_MATERIAL SUPPLIED:_
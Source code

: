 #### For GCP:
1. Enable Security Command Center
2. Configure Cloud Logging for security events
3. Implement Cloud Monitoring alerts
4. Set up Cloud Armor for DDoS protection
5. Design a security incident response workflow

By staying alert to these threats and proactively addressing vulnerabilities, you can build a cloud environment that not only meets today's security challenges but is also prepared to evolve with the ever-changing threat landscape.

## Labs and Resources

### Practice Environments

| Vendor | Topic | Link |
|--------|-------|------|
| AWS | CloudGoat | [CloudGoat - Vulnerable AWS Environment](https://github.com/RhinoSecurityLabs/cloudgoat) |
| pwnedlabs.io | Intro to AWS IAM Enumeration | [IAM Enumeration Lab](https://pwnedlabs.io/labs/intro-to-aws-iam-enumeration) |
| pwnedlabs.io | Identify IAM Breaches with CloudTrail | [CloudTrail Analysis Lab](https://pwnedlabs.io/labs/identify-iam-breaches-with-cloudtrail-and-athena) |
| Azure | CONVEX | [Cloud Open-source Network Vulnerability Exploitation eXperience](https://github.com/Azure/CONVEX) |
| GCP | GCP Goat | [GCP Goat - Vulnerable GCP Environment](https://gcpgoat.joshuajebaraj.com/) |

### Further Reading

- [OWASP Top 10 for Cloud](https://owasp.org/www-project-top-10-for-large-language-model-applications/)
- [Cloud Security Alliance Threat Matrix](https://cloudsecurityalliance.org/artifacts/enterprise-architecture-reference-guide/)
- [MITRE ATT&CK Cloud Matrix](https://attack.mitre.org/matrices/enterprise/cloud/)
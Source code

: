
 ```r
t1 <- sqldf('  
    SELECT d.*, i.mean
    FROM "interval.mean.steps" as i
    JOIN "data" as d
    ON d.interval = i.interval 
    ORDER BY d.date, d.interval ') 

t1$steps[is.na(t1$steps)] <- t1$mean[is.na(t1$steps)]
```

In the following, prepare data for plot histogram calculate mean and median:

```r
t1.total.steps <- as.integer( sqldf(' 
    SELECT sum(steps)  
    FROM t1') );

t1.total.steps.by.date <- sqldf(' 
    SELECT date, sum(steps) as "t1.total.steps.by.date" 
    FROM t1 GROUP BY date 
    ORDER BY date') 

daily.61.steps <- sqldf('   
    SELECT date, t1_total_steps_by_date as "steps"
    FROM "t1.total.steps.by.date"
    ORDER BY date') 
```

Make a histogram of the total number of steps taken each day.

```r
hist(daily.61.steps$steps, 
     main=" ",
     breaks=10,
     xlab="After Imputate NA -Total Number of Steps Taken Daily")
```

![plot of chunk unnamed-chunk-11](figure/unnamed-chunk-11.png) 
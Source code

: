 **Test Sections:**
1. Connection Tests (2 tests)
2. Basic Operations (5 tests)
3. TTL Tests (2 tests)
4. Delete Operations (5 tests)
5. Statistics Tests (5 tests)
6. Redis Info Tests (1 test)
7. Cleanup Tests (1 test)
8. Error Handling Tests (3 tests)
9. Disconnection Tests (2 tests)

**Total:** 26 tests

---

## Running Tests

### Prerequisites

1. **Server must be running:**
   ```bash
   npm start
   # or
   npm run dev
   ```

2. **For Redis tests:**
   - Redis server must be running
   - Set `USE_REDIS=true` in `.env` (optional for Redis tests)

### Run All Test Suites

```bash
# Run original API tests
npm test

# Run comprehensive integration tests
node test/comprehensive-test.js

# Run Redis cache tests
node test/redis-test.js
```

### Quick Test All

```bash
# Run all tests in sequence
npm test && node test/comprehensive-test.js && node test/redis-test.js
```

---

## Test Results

_WORK TO COMPLETE:_
Pull out each record as written and restate it exactly.

_YOUR SOLUTION:_
Source code

: #### For GCP:
1. Enable Security Command Center
2. Configure Cloud Logging for security events
3. Implement Cloud Monitoring alerts
4. Set up Cloud Armor for DDoS protection
5. Design a security incident response workflow

By staying alert to these threats and proactively addressing vulnerabilities, you can build a cloud environment that not only meets today's security challenges but is also prepared to evolve with the ever-changing threat landscape.

## Labs and Resources

### Practice Environments

| Vendor | Topic | Link |
|--------|-------|------|
| AWS | CloudGoat | [CloudGoat - Vulnerable AWS Environment](https://github.com/RhinoSecurityLabs/cloudgoat) |
| pwnedlabs.io | Intro to AWS IAM Enumeration | [IAM Enumeration Lab](https://pwnedlabs.io/labs/intro-to-aws-iam-enumeration) |
| pwnedlabs.io | Identify IAM Breaches with CloudTrail | [CloudTrail Analysis Lab](https://pwnedlabs.io/labs/identify-iam-breaches-with-cloudtrail-and-athena) |
| Azure | CONVEX | [Cloud Open-source Network Vulnerability Exploitation eXperience](https://github.com/Azure/CONVEX) |
| GCP | GCP Goat | [GCP Goat - Vulnerable GCP Environment](https://gcpgoat.joshuajebaraj.com/) |

### Further Reading

- [OWASP Top 10 for Cloud](https://owasp.org/www-project-top-10-for-large-language-model-applications/)
- [Cloud Security Alliance Threat Matrix](https://cloudsecurityalliance.org/artifacts/enterprise-architecture-reference-guide/)
- [MITRE ATT&CK Cloud Matrix](https://attack.mitre.org/matrices/enterprise/cloud/)
Source code

:
 ```r
t1 <- sqldf('  
    SELECT d.*, i.mean
    FROM "interval.mean.steps" as i
    JOIN "data" as d
    ON d.interval = i.interval 
    ORDER BY d.date, d.interval ') 

t1$steps[is.na(t1$steps)] <- t1$mean[is.na(t1$steps)]
```

In the following, prepare data for plot histogram calculate mean and median:

```r
t1.total.steps <- as.integer( sqldf(' 
    SELECT sum(steps)  
    FROM t1') );

t1.total.steps.by.date <- sqldf(' 
    SELECT date, sum(steps) as "t1.total.steps.by.date" 
    FROM t1 GROUP BY date 
    ORDER BY date') 

daily.61.steps <- sqldf('   
    SELECT date, t1_total_steps_by_date as "steps"
    FROM "t1.total.steps.by.date"
    ORDER BY date') 
```

Make a histogram of the total number of steps taken each day.

```r
hist(daily.61.steps$steps, 
     main=" ",
     breaks=10,
     xlab="After Imputate NA -Total Number of Steps Taken Daily")
```

![plot of chunk unnamed-chunk-11](figure/unnamed-chunk-11.png) 
Source code

: **Test Sections:**
1. Connection Tests (2 tests)
2. Basic Operations (5 tests)
3. TTL Tests (2 tests)
4. Delete Operations (5 tests)
5. Statistics Tests (5 tests)
6. Redis Info Tests (1 test)
7. Cleanup Tests (1 test)
8. Error Handling Tests (3 tests)
9. Disconnection Tests (2 tests)

**Total:** 26 tests

---

## Running Tests

### Prerequisites

1. **Server must be running:**
   ```bash
   npm start
   # or
   npm run dev
   ```

2. **For Redis tests:**
   - Redis server must be running
   - Set `USE_REDIS=true` in `.env` (optional for Redis tests)

### Run All Test Suites

```bash
# Run original API tests
npm test

# Run comprehensive integration tests
node test/comprehensive-test.js

# Run Redis cache tests
node test/redis-test.js
```

### Quick Test All

```bash
# Run all tests in sequence
npm test && node test/comprehensive-test.js && node test/redis-test.js
```

---

## Test Results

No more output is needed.